Start of Records shown
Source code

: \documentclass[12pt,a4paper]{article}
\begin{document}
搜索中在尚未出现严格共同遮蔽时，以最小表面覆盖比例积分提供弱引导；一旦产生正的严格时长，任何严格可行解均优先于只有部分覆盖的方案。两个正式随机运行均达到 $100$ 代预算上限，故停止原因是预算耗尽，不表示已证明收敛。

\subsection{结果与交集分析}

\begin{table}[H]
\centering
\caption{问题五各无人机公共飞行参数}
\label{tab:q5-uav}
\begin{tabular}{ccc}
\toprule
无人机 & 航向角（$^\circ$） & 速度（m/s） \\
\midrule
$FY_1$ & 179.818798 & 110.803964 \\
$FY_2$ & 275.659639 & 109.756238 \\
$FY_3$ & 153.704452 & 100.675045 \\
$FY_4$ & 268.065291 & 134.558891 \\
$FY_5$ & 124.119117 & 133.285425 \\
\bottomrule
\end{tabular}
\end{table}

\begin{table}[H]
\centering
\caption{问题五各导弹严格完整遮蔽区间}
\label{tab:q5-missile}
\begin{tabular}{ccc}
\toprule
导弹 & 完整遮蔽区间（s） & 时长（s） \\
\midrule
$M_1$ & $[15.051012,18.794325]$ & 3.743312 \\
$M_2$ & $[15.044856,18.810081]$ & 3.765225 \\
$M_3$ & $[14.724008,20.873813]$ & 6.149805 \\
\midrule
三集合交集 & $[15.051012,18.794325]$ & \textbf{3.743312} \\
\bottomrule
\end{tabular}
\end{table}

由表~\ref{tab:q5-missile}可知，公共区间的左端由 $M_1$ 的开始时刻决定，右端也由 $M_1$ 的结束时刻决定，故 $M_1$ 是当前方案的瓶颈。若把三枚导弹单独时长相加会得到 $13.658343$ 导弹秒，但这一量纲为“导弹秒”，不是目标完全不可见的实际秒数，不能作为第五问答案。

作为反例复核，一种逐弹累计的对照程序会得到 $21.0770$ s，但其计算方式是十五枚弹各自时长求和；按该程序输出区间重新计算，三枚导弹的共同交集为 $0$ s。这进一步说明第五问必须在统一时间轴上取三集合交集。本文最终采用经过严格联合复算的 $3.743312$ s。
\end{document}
End of Records shown
**What you will do:**
Every line of the material above that has the string "label" needs pulling out.

**Exercise solution:**
\label{tab:q5-uav}
\label{tab:q5-missile}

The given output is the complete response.